Uma parte do mundo evangélico parou na semana passada para criticar a cantora Priscilla Alcântara. Ela foi acusada de dar mau exemplo para jovens crentes por se apresentar no Carnaval no trio elétrico de Ivete Sangalo.
O assunto pegou fogo quando o pastor Teo Hayashi, da Zion Church, repreendeu Priscilla publicamente. Para ele, a cantora cometeu "apostasia" —abraçar um modo de viver que não é o cristão— por seu comportamento supostamente inadequado.
O post recebeu muito mais aplausos do que críticas. Só no Instagram, em uma semana, mais de 175 mil curtiram a publicação.
Mesmo crentes politicamente progressistas, abertos à causa LGBT e que votam na esquerda, me disseram, de maneira constrangida, estarem de acordo com o pastor da Zion. "Um cristão com discernimento espiritual se afasta do carnaval, que é uma celebração dos frutos da carne - a sensualidade, o hedonismo, os excessos em busca de prazer e alegria," explicou um deles.
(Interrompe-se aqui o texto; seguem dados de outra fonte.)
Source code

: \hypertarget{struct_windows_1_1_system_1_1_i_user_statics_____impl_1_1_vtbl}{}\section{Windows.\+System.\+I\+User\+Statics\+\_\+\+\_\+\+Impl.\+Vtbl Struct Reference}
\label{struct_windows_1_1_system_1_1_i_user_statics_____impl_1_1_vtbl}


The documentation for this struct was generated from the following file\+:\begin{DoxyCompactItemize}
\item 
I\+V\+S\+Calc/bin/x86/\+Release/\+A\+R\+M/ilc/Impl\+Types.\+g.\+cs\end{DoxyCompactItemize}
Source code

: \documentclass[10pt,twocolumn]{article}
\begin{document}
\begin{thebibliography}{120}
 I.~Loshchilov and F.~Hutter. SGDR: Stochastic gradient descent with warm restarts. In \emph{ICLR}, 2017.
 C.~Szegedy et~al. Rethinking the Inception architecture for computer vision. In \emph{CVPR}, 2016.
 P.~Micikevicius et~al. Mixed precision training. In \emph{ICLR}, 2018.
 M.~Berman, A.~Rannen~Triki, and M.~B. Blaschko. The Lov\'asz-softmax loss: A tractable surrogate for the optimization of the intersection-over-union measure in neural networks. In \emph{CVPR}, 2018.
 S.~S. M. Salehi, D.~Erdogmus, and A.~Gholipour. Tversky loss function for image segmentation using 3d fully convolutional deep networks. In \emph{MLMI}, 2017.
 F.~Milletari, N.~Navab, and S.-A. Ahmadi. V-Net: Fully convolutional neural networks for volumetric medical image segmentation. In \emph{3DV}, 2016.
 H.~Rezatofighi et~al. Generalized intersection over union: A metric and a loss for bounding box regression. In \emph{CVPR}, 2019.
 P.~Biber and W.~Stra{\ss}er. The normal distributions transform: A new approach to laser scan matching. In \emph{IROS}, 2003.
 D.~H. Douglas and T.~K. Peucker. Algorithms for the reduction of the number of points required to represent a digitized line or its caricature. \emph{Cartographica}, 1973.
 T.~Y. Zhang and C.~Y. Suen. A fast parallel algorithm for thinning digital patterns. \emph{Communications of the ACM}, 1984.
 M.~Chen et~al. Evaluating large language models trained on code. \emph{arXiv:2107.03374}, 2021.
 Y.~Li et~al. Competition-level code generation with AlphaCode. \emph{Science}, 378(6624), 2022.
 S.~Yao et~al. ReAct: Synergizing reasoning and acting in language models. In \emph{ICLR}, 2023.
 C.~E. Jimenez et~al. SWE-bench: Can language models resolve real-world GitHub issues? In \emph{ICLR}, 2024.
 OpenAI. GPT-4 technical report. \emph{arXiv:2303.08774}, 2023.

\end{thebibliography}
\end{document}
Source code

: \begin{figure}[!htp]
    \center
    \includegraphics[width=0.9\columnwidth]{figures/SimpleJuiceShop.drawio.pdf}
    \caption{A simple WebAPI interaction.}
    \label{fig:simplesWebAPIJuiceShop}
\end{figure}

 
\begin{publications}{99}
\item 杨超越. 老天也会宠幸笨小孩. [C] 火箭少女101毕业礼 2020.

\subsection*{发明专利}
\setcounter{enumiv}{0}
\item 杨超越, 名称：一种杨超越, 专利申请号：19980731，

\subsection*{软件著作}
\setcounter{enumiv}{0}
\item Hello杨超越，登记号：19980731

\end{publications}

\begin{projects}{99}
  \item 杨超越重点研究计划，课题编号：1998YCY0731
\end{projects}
Mas a participação de Priscilla no carnaval foi também uma oportunidade para setores do campo evangélico lavarem roupa suja, inclusive relacionada à eleição do ano passado.
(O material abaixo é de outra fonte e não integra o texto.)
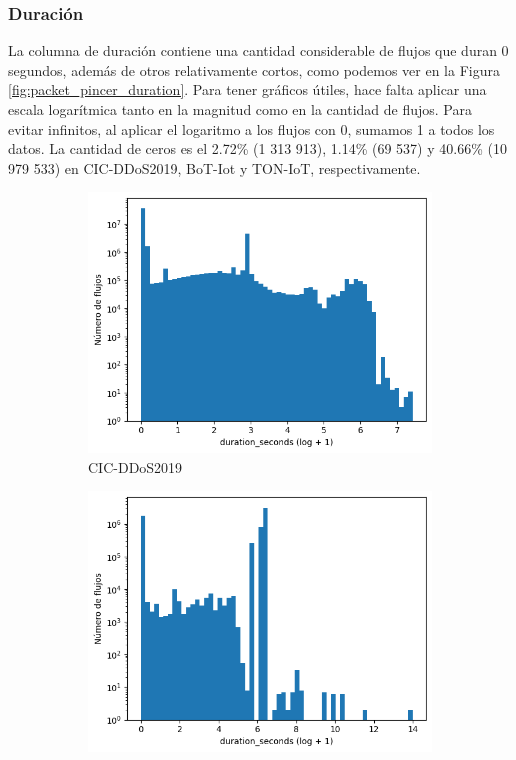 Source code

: \subsubsection{Duración}

La columna de duración contiene una cantidad considerable de flujos que duran 0 segundos, además de otros relativamente cortos, como podemos ver en la Figura \ref{fig:packet_pincer_duration}. Para tener gráficos útiles, hace falta aplicar una escala logarítmica tanto en la magnitud como en la cantidad de flujos. Para evitar infinitos, al aplicar el logaritmo a los flujos con 0, sumamos 1 a todos los datos. La cantidad de ceros es el 2.72\% (1 313 913), 1.14\% (69 537) y 40.66\% (10 979 533) en CIC-DDoS2019, BoT-Iot y TON-IoT, respectivamente.

\begin{figure}[H]
    \centering
    \begin{subfigure}[b]{0.26\textwidth}
        \centering
        \includegraphics[width=\textwidth]{media/packet_pincer_cicddos/duration_seconds_log_x_log_y.png}
        \caption{CIC-DDoS2019}
    \end{subfigure}
    \hfill
    \begin{subfigure}[b]{0.26\textwidth}
        \centering
        \includegraphics[width=\linewidth]{media/packet_pincer_botiot/duration_seconds_log_x_log_y.png}

\end{subfigure}
\end{figure}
Por exemplo, o teólogo Caio Peres lembrou que Priscilla e o ex-presidente Jair Bolsonaro participaram do The Send, um evento internacional realizado por Hayashi. "Bolsonaro é responsável pela morte de milhares de brasileiros… Priscilla Alcântara cantou no trio elétrico da Ivete Sangalo. Quem Teo Hayashi se arrepende de botar no palco do The Send?"
Um amigo evangélico, que pediu para não ser identificado, percebeu no cancelamento a Priscilla aquilo que ele chama de "farisaísmo gospel", ou seja, a atitude de atacar o pecado de alguém para mostrar a própria virtude. Nos anos 1980 a banda de rock gospel Catedral viveu a mesma experiência por desejar, como Priscilla, produzir música para outras audiências.
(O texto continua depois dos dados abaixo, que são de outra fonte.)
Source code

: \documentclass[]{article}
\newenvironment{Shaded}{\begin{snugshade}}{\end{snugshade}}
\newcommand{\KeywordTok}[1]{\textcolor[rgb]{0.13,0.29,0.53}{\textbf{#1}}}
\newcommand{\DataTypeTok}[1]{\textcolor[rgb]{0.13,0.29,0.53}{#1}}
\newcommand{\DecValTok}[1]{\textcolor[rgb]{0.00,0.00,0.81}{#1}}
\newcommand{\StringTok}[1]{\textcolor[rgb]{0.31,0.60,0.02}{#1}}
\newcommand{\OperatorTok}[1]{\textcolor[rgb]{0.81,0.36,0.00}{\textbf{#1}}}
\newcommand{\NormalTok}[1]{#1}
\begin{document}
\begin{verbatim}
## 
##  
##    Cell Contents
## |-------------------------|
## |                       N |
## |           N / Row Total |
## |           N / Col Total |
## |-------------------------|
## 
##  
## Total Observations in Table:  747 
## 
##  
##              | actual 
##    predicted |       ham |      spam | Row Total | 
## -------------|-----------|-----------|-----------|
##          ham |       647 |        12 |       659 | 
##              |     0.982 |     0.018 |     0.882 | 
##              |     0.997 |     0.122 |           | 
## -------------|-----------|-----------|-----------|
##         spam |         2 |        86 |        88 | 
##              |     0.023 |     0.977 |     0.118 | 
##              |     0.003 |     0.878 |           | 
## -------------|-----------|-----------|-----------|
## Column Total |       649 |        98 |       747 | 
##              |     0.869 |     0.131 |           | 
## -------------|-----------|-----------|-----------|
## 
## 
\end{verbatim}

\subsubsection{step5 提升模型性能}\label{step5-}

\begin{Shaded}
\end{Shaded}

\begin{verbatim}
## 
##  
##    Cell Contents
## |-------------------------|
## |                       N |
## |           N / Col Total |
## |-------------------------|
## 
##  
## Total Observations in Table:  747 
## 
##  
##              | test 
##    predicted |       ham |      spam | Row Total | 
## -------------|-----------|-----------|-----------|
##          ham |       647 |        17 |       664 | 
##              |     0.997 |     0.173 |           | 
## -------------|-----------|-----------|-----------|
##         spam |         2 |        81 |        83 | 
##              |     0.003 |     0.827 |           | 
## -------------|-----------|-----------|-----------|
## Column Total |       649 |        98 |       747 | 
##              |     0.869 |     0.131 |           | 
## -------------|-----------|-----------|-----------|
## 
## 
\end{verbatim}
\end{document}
O ataque a Priscilla também serve para evangélicos históricos, que são mais eruditos e tradicionalistas, expressarem seu desagrado por práticas consideradas oportunistas. Eles desaprovam, por exemplo, que igrejas neopentecostais como Renascer e Bola de Neve evangelizem durante a folia a partir de blocos cristãos.
Ao condenar Priscilla, uma parte dos evangélicos reafirma também a rejeição preconceituosa às tradições afrobrasileiras, suas religiosidades e expressões artísticas, ecoando o puritanismo estadunidense, que marca o protestantismo brasileiro.
Finalmente o que incomodou a antropóloga Jéssica Pinheiro, que cresceu na igreja batista, foi o machismo: "Ninguém faz vídeo criticando o guitarrista Mateus Asato, que é evangélico, e toca com estrelas pop internacionais como Bruno Mars".